Failure-prone stochastic ML systems produce testable, auditable code... just like failure-prone human brains can produce testable, auditable code. And in fact, in both cases, changes to our process can reduce the amount of failures that slip past testing and audit. Or can reap other rewards. Finding the a better process is what I'm interested in right now.
brendanmc6
·2 か月前·議論
It's ok friend, all I did is put acceptance criteria in a list so I can parse it and quickly track cross-references. The rest is just Elixir/Phoenix and some creative writing.
brendanmc6
·2 か月前·議論
Fair, I could have made that point clearer. It's a couple things. First is that I finally stopped experimenting with TUIs, harnesses, models, subagents, roles, skills, mcp, md libraries etc. and have mostly settled on this approach, and got back to building other things with it. I'm sure that won't last forever though.

Second is that I'm doing a lot less "seat of my pants prompting" and doing more engineering and ideating, which was a big goal of mine. So I'm feeling less psychotic there too.

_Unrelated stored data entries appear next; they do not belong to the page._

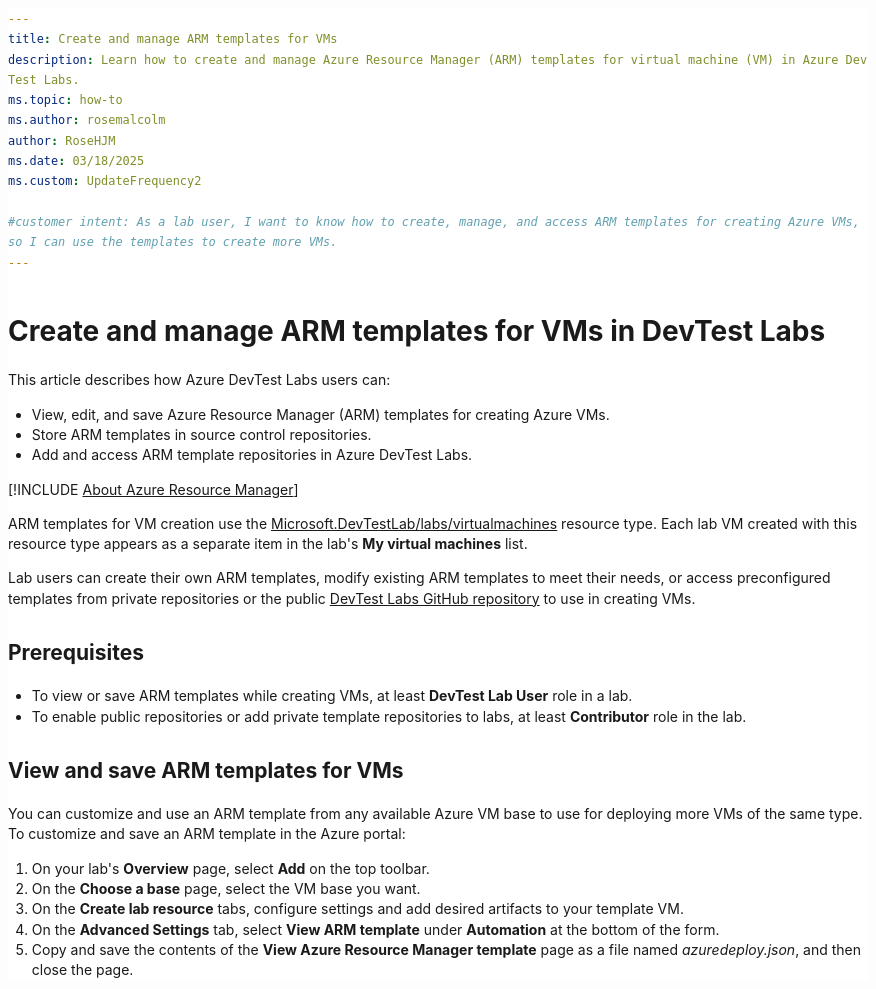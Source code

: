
 ```yaml
---
title: Create and manage ARM templates for VMs
description: Learn how to create and manage Azure Resource Manager (ARM) templates for virtual machine (VM) in Azure DevTest Labs.
ms.topic: how-to
ms.author: rosemalcolm
author: RoseHJM
ms.date: 03/18/2025
ms.custom: UpdateFrequency2

#customer intent: As a lab user, I want to know how to create, manage, and access ARM templates for creating Azure VMs, so I can use the templates to create more VMs.
---
```


# Create and manage ARM templates for VMs in DevTest Labs

This article describes how Azure DevTest Labs users can:

- View, edit, and save Azure Resource Manager (ARM) templates for creating Azure VMs.
- Store ARM templates in source control repositories.
- Add and access ARM template repositories in Azure DevTest Labs.

[!INCLUDE [About Azure Resource Manager](~/reusable-content/ce-skilling/azure/includes/resource-manager-quickstart-introduction.md)]

ARM templates for VM creation use the [Microsoft.DevTestLab/labs/virtualmachines](/azure/templates/microsoft.devtestlab/2018-09-15/labs/virtualmachines?pivots=deployment-language-arm-template) resource type. Each lab VM created with this resource type appears as a separate item in the lab's **My virtual machines** list.

Lab users can create their own ARM templates, modify existing ARM templates to meet their needs, or access preconfigured templates from private repositories or the public [DevTest Labs GitHub repository](https://github.com/Azure/azure-devtestlab) to use in creating VMs.

## Prerequisites

- To view or save ARM templates while creating VMs, at least **DevTest Lab User** role in a lab.
- To enable public repositories or add private template repositories to labs, at least **Contributor** role in the lab.

<a name="view-edit-and-save-arm-templates-for-vms"></a>
## View and save ARM templates for VMs

You can customize and use an ARM template from any available Azure VM base to use for deploying more VMs of the same type. To customize and save an ARM template in the Azure portal:

1. On your lab's **Overview** page, select **Add** on the top toolbar.
1. On the **Choose a base** page, select the VM base you want.
1. On the **Create lab resource** tabs, configure settings and add desired artifacts to your template VM.
1. On the **Advanced Settings** tab, select **View ARM template** under **Automation** at the bottom of the form.
1. Copy and save the contents of the **View Azure Resource Manager template** page as a file named *azuredeploy.json*, and then close the page.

And sort of tangentially to that, I think a significant subset of devs actually are willing to just prompt their way to nirvana, day in and day out. I'm not. I think the spec will carry a lot of weight for a long time. Maybe they will get further than I give them credit for? Maybe the whole digital world becomes a single chat box?
brendanmc6
·2 か月前·議論
Should I apologize for being excited about something I built and use daily and for wanting people to try it, discuss it, critique it? Not sure by the tone of your message.
brendanmc6
·2 か月前·議論
Oh cool, thanks for sharing. LLMs tend to adopt these patterns on their own, so I'm sure my ideas are far from unique.
brendanmc6
·2 か月前·議論
Indeed I have a lot of catch up to do, will spend some time with the popular tools before I go too much further down this road.
brendanmc6
·2 か月前·議論
Author here, if you don't want to read all that, I'll post one excerpt that I think sums it up nicely:

> My point is, the spec must live somewhere, even if you don’t write it down. The spec is what you want the software to be. It often exists only in your head or in conversations. You and your team and your business will always care what the spec says, and that’s never going to change. So you’re better off writing it down now! And I think that a plain old list of acceptance criteria is a good place to start. (That’s really all that `feature.yaml` is.)